Input section start

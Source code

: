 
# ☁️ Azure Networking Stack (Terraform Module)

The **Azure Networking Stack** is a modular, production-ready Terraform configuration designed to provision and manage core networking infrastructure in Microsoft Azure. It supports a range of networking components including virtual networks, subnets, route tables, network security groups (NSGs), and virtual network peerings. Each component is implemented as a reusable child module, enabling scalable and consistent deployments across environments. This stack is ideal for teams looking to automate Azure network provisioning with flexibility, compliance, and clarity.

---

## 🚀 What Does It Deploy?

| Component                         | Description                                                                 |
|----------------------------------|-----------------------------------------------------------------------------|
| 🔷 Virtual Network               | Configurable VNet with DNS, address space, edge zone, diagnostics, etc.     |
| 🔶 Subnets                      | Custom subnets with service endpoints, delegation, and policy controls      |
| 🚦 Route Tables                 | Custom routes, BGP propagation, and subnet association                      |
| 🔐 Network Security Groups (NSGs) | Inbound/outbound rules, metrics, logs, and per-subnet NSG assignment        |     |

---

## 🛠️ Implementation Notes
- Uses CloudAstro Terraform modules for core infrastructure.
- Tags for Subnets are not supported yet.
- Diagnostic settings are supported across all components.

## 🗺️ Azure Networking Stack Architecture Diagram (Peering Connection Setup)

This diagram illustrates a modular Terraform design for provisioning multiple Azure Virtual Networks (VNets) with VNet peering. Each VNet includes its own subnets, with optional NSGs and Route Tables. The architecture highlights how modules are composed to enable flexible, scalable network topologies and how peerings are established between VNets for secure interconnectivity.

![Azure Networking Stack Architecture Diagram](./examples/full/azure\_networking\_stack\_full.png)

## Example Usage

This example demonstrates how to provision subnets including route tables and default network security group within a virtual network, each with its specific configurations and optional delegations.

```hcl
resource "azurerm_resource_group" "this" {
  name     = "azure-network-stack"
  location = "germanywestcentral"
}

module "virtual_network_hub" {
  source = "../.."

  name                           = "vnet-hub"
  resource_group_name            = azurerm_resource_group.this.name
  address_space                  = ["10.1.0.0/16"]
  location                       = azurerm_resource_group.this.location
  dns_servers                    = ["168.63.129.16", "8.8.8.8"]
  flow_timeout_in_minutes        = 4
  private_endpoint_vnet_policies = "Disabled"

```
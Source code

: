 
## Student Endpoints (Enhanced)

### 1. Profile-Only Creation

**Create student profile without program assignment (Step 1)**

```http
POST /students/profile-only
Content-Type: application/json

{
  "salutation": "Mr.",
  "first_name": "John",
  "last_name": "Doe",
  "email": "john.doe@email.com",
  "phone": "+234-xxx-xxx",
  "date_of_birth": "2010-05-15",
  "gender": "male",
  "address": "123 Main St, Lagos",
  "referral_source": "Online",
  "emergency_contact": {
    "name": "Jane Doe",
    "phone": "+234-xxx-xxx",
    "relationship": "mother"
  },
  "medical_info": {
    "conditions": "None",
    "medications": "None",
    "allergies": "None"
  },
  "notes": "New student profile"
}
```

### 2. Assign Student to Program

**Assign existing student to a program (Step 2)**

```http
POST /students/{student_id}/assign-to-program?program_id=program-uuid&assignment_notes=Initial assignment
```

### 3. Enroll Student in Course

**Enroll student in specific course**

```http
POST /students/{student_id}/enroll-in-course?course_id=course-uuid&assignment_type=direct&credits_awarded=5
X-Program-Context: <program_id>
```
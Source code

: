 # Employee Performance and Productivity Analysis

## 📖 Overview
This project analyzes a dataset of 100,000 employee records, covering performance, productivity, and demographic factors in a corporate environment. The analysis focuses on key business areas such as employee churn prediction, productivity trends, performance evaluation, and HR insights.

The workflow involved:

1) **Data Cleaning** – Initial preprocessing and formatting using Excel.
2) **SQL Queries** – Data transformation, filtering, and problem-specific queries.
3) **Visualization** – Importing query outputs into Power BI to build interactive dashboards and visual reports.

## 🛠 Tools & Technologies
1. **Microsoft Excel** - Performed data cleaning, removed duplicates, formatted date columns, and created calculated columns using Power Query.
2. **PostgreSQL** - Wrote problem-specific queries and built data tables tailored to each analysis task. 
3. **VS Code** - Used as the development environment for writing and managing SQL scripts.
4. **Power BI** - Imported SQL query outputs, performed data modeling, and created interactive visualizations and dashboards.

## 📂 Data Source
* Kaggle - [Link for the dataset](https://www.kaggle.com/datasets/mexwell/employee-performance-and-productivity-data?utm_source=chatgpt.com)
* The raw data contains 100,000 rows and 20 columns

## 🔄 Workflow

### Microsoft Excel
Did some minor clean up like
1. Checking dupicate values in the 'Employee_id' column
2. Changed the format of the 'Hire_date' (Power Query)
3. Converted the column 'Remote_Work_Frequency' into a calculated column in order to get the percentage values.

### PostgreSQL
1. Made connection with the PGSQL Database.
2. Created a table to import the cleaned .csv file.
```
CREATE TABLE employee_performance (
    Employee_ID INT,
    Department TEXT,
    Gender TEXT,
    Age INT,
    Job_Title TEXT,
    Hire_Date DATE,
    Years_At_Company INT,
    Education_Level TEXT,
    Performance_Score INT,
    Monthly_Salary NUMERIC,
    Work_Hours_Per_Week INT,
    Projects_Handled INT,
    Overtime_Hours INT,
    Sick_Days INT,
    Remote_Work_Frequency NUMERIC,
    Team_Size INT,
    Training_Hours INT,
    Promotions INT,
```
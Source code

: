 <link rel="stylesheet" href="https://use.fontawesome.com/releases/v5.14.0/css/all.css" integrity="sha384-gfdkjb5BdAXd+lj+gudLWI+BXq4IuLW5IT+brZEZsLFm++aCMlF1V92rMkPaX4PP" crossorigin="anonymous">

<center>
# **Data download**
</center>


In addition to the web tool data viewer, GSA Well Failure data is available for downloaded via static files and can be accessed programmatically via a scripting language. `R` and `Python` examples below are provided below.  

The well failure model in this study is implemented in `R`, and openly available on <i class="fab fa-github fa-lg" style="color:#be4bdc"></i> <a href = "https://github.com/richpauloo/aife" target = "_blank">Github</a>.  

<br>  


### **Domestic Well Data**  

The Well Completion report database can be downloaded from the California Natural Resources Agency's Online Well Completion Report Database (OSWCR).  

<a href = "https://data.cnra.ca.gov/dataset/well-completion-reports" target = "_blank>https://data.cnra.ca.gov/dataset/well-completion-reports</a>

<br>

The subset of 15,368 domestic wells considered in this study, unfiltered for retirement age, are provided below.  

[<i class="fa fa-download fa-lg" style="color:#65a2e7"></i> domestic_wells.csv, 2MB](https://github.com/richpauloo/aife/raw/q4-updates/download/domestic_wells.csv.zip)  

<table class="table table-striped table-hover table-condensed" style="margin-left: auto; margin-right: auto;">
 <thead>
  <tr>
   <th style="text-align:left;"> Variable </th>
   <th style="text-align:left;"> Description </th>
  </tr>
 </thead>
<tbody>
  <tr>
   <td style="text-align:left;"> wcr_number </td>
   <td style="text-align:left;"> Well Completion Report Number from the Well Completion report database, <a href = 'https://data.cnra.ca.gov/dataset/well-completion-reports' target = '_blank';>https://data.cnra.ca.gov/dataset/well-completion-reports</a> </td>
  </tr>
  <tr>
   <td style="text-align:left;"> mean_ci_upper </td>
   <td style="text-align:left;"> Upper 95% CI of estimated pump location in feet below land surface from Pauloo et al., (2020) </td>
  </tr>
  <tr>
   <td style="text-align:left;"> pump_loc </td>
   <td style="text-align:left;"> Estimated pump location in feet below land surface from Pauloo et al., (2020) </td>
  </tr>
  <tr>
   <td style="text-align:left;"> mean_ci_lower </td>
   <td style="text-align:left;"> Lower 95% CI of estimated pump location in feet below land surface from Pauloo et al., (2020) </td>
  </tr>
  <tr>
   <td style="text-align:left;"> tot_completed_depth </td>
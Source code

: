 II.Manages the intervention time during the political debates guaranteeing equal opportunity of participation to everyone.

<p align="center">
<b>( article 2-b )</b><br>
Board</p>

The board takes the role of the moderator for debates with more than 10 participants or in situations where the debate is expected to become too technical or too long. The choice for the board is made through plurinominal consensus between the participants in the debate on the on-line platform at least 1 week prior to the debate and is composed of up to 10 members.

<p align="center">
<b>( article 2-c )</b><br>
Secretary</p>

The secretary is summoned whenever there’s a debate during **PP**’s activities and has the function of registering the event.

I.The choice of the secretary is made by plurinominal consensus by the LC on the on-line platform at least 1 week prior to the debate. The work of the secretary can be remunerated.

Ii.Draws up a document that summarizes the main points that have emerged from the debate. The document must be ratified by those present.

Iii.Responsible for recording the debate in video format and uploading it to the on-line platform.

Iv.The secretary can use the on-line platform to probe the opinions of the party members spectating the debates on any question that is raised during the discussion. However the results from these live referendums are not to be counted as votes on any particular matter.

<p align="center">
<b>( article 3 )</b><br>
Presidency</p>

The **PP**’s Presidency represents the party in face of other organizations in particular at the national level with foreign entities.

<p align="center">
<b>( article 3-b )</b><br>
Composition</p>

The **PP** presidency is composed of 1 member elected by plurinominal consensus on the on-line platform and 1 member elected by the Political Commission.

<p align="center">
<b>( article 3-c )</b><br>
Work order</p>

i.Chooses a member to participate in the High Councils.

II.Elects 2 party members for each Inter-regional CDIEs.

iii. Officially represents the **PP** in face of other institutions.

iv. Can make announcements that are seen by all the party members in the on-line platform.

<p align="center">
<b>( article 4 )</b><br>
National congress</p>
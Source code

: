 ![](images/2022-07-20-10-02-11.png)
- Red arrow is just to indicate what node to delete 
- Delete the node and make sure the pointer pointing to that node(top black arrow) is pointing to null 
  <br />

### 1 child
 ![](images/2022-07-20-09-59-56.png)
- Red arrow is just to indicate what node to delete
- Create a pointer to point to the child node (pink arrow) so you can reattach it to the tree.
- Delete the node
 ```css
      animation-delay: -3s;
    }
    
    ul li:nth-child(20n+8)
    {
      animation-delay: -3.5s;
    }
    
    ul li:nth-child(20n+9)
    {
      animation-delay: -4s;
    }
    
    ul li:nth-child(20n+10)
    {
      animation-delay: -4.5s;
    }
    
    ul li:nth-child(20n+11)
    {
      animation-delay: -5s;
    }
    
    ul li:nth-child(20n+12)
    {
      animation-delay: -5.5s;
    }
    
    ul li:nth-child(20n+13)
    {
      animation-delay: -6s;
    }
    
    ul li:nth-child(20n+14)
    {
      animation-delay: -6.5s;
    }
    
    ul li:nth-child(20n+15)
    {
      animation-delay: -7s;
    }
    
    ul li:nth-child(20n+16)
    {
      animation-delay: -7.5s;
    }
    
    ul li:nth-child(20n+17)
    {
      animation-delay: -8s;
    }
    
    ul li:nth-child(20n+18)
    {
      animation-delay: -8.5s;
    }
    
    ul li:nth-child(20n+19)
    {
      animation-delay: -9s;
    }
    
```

Input section end

# Work instructions:
From the data above, output only the lines between the line containing "<b>( article 3-c )</b><br>" and the line containing "iii. Officially represents", inclusive, exactly as written.

# Answer below:
<b>( article 3-c )</b><br>
Work order</p>

i.Chooses a member to participate in the High Councils.

II.Elects 2 party members for each Inter-regional CDIEs.

iii. Officially represents the **PP** in face of other institutions.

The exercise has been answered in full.